Я внимательно смотрю на него. Я знаю, что Итан дает хорошие советы. Мне интересно, что он собирается сказать. Он считает на пальцах, не отрывая от меня взгляда.
– О ком из них ты думаешь, когда просыпаешься? Рядом с кем ты можешь быть самим собой? И самый важный: без кого из них ты не можешь жить?
Я не свожу с него взгляда. Итан, похоже, закончил свою речь и теперь загадочно улыбается. Я молчу. Достаточно лишь трех вопросов. Трех вопросов, которые я боюсь себе задавать.
А что, если мне не понравится ответ?
30. Наши дниВиолетта
Неделя после нашей ссоры была едва выносимой. Я игнорирую его, когда он заходит в ту же комнату, что и я, до крови кусаю себя за щеку, чтобы не сказать, что ему идут новые джинсы… Редкий раз, когда мой взгляд, к несчастью, пересекался с его взглядом, я отворачивалась первой. И все же я не жалею о том, что сказала ему в тот вечер. Он ранил меня.
Я жду, когда он сделает первый шаг. Вот только он никак его не сделает.
И я боюсь, что не сделает никогда.
31. Наши дниЛоан
Это происходит вечером, когда Зои ночует у Джейсона.
Я в одиночестве ужинаю за столом в гостиной, в то время как Виолетта смотрит какие-то клипы. Пользуясь тем, что она меня не видит, я наблюдаю за ней. Свернувшись калачиком, она прижалась к подушке дивана, одетая лишь в белую майку и красные хлопковые шорты. И на ней снова нет лифчика. Я с сожалением отвожу свой взгляд и в замешательстве смотрю на свои макароны. Как долго это еще будет продолжаться?

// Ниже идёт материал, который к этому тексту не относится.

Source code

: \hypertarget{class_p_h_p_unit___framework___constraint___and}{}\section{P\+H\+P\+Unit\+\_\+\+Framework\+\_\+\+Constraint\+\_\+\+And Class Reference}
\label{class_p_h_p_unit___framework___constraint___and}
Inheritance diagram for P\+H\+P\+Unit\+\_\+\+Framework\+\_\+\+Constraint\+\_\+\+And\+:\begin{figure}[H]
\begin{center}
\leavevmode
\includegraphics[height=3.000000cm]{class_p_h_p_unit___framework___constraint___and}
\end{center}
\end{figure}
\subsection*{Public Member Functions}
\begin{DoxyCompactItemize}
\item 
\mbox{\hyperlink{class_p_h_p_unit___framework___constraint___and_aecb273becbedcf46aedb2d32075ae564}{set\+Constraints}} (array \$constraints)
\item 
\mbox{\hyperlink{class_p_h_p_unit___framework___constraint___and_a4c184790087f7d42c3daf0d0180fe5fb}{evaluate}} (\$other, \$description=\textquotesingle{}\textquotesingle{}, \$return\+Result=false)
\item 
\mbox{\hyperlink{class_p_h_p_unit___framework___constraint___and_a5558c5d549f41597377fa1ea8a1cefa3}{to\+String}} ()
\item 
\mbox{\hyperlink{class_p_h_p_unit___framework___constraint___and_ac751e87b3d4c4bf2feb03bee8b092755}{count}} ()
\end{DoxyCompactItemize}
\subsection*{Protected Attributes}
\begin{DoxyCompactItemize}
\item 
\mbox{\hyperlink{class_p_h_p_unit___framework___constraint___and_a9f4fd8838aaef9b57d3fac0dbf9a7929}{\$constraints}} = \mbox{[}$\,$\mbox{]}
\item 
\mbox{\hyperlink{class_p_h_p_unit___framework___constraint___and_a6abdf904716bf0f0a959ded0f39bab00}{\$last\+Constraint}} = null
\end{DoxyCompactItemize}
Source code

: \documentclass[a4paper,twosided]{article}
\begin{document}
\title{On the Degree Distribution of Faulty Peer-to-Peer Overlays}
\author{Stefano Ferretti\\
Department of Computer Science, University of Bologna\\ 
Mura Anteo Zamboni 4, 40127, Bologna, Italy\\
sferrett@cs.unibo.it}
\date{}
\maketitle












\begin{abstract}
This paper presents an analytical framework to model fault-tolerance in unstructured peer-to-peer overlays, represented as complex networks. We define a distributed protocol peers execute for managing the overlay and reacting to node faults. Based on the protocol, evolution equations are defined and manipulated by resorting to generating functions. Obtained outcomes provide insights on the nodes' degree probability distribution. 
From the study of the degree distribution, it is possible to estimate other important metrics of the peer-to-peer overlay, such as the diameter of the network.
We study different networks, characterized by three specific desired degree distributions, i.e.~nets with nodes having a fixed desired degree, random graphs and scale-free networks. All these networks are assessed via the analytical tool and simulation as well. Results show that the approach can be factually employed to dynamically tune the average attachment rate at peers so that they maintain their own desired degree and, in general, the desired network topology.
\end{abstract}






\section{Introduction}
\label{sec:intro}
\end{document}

Помыв посуду, я сажусь на другую сторону дивана. Наши глаза устремлены в телевизор, но даю руку на отсечение, она не вникает в происходящее на экране, как и я. Я чувствую ее присутствие рядом со мной – теплое и мощное. Она увлекает меня, как сирена, соблазнительная и опасная.
Вот черт!
Виолетта переключает каналы. Кажется, ей ничего не нравится. Я думаю о Люси, и в этот момент мое внимание привлекает тревожный голос репортерши.
– …промышленной зоне Парижа, в Женвилье, который, согласно нашим источникам, начался десять минут назад.

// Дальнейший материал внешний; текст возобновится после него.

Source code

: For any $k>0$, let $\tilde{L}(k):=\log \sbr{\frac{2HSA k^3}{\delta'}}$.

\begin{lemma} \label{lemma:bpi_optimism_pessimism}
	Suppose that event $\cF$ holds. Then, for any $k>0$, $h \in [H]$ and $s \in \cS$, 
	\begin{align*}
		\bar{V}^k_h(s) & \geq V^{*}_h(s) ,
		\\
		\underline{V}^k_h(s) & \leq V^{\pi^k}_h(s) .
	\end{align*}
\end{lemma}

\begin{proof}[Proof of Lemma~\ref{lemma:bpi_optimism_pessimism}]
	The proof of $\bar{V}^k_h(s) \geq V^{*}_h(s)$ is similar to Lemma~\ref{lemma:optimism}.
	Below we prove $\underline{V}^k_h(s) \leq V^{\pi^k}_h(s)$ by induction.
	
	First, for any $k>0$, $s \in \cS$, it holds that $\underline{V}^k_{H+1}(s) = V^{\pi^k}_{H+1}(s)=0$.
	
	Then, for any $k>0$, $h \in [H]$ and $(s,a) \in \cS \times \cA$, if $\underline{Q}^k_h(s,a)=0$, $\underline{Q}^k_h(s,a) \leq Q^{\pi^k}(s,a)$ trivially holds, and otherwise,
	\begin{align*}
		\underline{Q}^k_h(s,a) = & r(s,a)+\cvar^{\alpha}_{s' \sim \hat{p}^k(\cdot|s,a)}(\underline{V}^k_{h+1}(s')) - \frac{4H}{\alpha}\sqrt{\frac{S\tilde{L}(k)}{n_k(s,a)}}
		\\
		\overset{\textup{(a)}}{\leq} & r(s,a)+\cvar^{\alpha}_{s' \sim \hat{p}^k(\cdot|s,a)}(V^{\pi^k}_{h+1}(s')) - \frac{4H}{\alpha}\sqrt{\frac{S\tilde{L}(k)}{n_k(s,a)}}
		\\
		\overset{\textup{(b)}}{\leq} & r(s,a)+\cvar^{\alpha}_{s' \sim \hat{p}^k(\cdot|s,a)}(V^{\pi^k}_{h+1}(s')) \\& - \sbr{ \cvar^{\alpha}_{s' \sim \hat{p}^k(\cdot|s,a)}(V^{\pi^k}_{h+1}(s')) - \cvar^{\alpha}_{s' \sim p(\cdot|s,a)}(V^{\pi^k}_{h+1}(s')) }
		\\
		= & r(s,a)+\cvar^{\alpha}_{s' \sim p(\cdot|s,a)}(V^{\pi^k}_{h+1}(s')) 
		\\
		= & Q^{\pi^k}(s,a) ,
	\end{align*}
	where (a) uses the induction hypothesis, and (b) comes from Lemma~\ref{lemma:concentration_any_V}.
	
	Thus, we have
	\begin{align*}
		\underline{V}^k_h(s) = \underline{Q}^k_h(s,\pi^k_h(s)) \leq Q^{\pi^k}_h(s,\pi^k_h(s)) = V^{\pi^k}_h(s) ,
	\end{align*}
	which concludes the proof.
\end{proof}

Я хмурюсь, когда она доходит до BFMTV. Я собираюсь попросить Виолетту сделать погромче, но она и сама это делает, выпрямляясь и настораживаясь. Внезапно становится холодно.

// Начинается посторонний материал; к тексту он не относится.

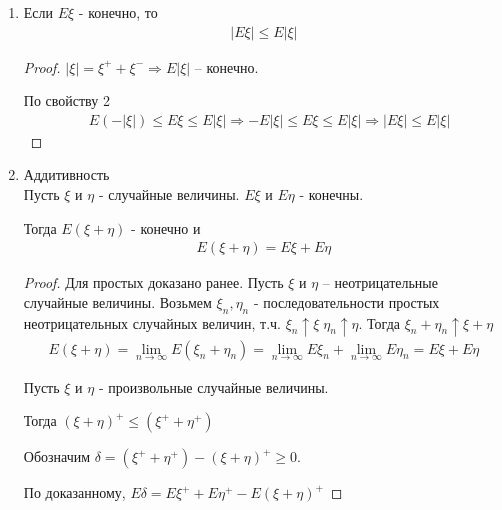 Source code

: \begin{enumerate}[label=\protect\circled{\arabic*},series=mean_properties]
\begin{proof}
      Пусть $\xi$ и $\eta$ - произвольные.

      Тогда $\xi^+(\omega) \geq \eta^+(\omega)$ и $\xi^-(\omega) \leq \eta^-(\omega)$

      $\Rightarrow E \eta = E \eta^+ - E \eta^- \leq E \xi^+ - E \xi^- = E \xi$
    \end{proof}

  \item 
    Если $E \xi$ - конечно, то
    \begin{align*}
      |E \xi| \leq E |\xi|
    \end{align*}

    \begin{proof}
      $|\xi| = \xi^+ + \xi^- \Rightarrow E|\xi|$ -- конечно.

      По свойству 2
      \begin{align*}
        &E(-|\xi|) \leq E \xi \leq E |\xi|
        \Rightarrow -E|\xi| \leq E\xi \leq E|\xi| \Rightarrow |E\xi| \leq E|\xi|
      \end{align*}
    \end{proof}

  \item 
    Аддитивность\\
    Пусть $\xi$ и $\eta$ - случайные величины. $E \xi$ и $E \eta$ - конечны.

    Тогда $E (\xi + \eta)$ - конечно и
    \begin{align*}
      E (\xi + \eta) = E \xi + E \eta
    \end{align*}

    \begin{proof}
      Для простых доказано ранее. Пусть $\xi$ и $\eta$ -- неотрицательные случайные величины.
      Возьмем $\xi_n, \eta_n$ - последовательности простых неотрицательных случайных величин, 
      т.ч. $\xi_n \uparrow \xi\;\eta_n \uparrow \eta$. Тогда $\xi_n + \eta_n \uparrow \xi + \eta$
      \begin{align*}
        E (\xi + \eta) = \lim_{n \to \infty} E(\xi_n + \eta_n) = 
        \lim_{n \to \infty} E \xi_n + \lim_{n \to \infty} E \eta_n = E \xi + E \eta
      \end{align*}
     
      Пусть $\xi$ и $\eta$ - произвольные случайные величины.

      Тогда $(\xi + \eta)^+ \leq (\xi^+ + \eta^+)$

      Обозначим $\delta = (\xi^+ + \eta^+) - (\xi + \eta)^+ \geq 0$.

	  По доказанному, $E\delta = E\xi^+ + E\eta^+ - E(\xi + \eta)^+$


\end{proof}
\end{enumerate}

– Кажется, это несчастный случай, причина его – группа молодых людей, решивших поджечь машину. На данный момент расследование приостановлено до тех пор, пока пожар не будет взят под контроль.
Изображение репортерши сменяется видом разрушительного пожара. Видеограф-любитель снимает, как горит промышленная зона Парижа – зрелище достаточно жуткое. Виолетта коченеет, прикрывая рот рукой. Мы оба знаем, что это значит. Когда горит здание, это ничего страшного. Промышленная зона – вот последнее, что должно гореть в этом городе.
– Сообщается, что все пожарные бригады Парижа приехали на место.
Проходит бесконечная секунда квазирелигиозного молчания. И вдруг, словно в преддверии моего смертного часа, на журнальном столике вибрирует мой телефон.
32. Наши дниВиолетта
Кажется, в тот момент, когда репортерша говорит, что на место были вызваны все пожарные, я перестаю дышать. Но потом я слышу, как вибрирует на журнальном столике телефон Лоана, и тогда перестает биться мое сердце. Впервые за всю неделю мы с Лоаном смотрим друг на друга. И все понимаем.
Я не двигаюсь с места, меня выворачивает наизнанку, а он, в свою очередь, мгновенно реагирует и вскакивает на ноги. Уже через мгновение он прижимает телефон к уху и идет к себе в комнату.
– Да? Нет, я оставил пейджер в сумке…
Я бросаю пульт и бегу за Лоаном. Мое сердце ожило и теперь вовсю колотится. Еще не видя, как он поспешно собирается, я мысленно молюсь: «Пусть он никуда не пойдет, пусть он никуда не пойдет!»
– Что происходит? – тихо спрашиваю я.
Все остальное теперь уже не важно: ни наша ссора, ни Люси – ничего. Важны только мы с ним.
– Это мой шеф. Мне прямо сейчас нужно уйти.
Я смотрю, как он, как торнадо, мечется по комнате. В шоке я стою на месте. Не впервые на моей памяти он так уходит на подобного рода операцию, но на сей раз у меня плохое предчувствие. Взгляд, который он кинул на меня до того, как ответить на звонок… Ненавижу его.
– Лоан, это слишком опасно. Они не могут отправить кого-нибудь другого? – умоляю я, когда он обувается.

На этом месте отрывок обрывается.